Please repeat the records word for word and skip the pictures.

- Plain-text document sources:
+---+
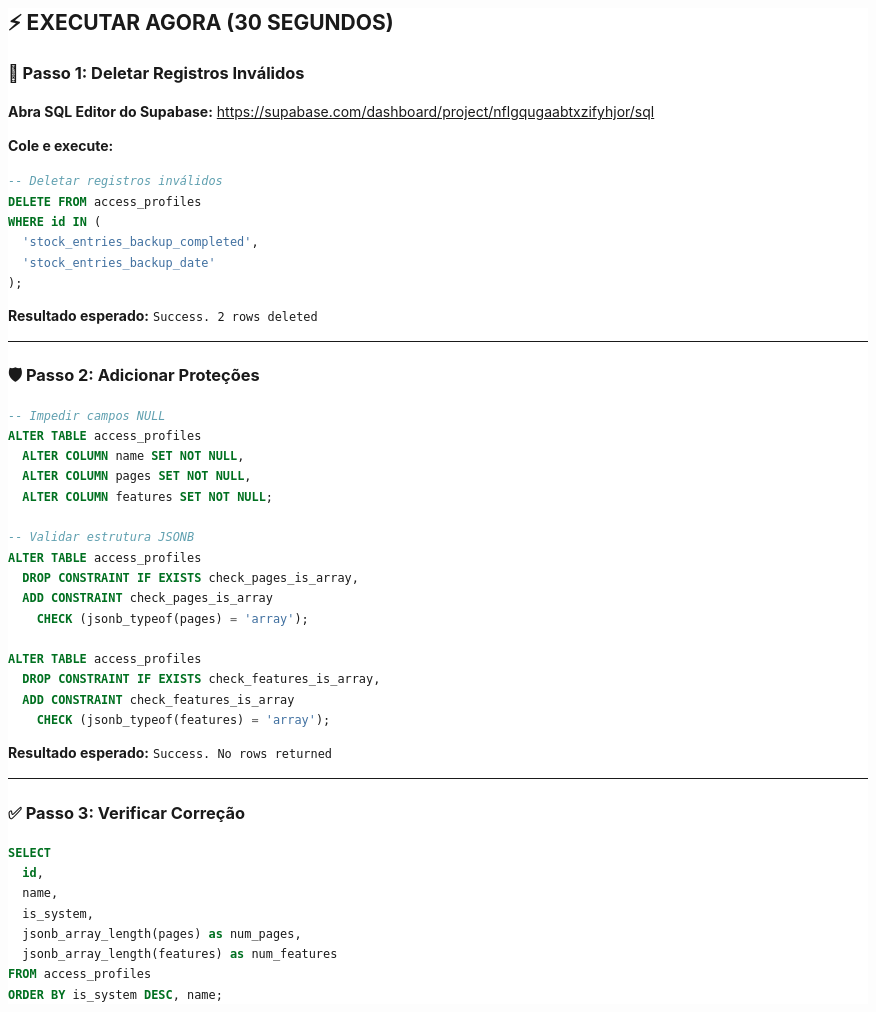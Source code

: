 
## ⚡ EXECUTAR AGORA (30 SEGUNDOS)

### 🎯 Passo 1: Deletar Registros Inválidos

**Abra SQL Editor do Supabase:**
https://supabase.com/dashboard/project/nflgqugaabtxzifyhjor/sql

**Cole e execute:**

```sql
-- Deletar registros inválidos
DELETE FROM access_profiles
WHERE id IN (
  'stock_entries_backup_completed',
  'stock_entries_backup_date'
);
```

**Resultado esperado:** `Success. 2 rows deleted`

---

### 🛡️ Passo 2: Adicionar Proteções

```sql
-- Impedir campos NULL
ALTER TABLE access_profiles
  ALTER COLUMN name SET NOT NULL,
  ALTER COLUMN pages SET NOT NULL,
  ALTER COLUMN features SET NOT NULL;

-- Validar estrutura JSONB
ALTER TABLE access_profiles
  DROP CONSTRAINT IF EXISTS check_pages_is_array,
  ADD CONSTRAINT check_pages_is_array 
    CHECK (jsonb_typeof(pages) = 'array');

ALTER TABLE access_profiles
  DROP CONSTRAINT IF EXISTS check_features_is_array,
  ADD CONSTRAINT check_features_is_array 
    CHECK (jsonb_typeof(features) = 'array');
```

**Resultado esperado:** `Success. No rows returned`

---

### ✅ Passo 3: Verificar Correção

```sql
SELECT 
  id,
  name,
  is_system,
  jsonb_array_length(pages) as num_pages,
  jsonb_array_length(features) as num_features
FROM access_profiles
ORDER BY is_system DESC, name;
```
+---+
- Response for this exercise:
Source code

: 
## ⚡ EXECUTAR AGORA (30 SEGUNDOS)

### 🎯 Passo 1: Deletar Registros Inválidos

**Abra SQL Editor do Supabase:**
https://supabase.com/dashboard/project/nflgqugaabtxzifyhjor/sql

**Cole e execute:**

```sql
-- Deletar registros inválidos
DELETE FROM access_profiles
WHERE id IN (
  'stock_entries_backup_completed',
  'stock_entries_backup_date'
);
```

**Resultado esperado:** `Success. 2 rows deleted`

---

### 🛡️ Passo 2: Adicionar Proteções

```sql
-- Impedir campos NULL
ALTER TABLE access_profiles
  ALTER COLUMN name SET NOT NULL,
  ALTER COLUMN pages SET NOT NULL,
  ALTER COLUMN features SET NOT NULL;

-- Validar estrutura JSONB
ALTER TABLE access_profiles
  DROP CONSTRAINT IF EXISTS check_pages_is_array,
  ADD CONSTRAINT check_pages_is_array 
    CHECK (jsonb_typeof(pages) = 'array');

ALTER TABLE access_profiles
  DROP CONSTRAINT IF EXISTS check_features_is_array,
  ADD CONSTRAINT check_features_is_array 
    CHECK (jsonb_typeof(features) = 'array');
```

**Resultado esperado:** `Success. No rows returned`

---

### ✅ Passo 3: Verificar Correção

```sql
SELECT 
  id,
  name,
  is_system,
  jsonb_array_length(pages) as num_pages,
  jsonb_array_length(features) as num_features
FROM access_profiles
ORDER BY is_system DESC, name;
```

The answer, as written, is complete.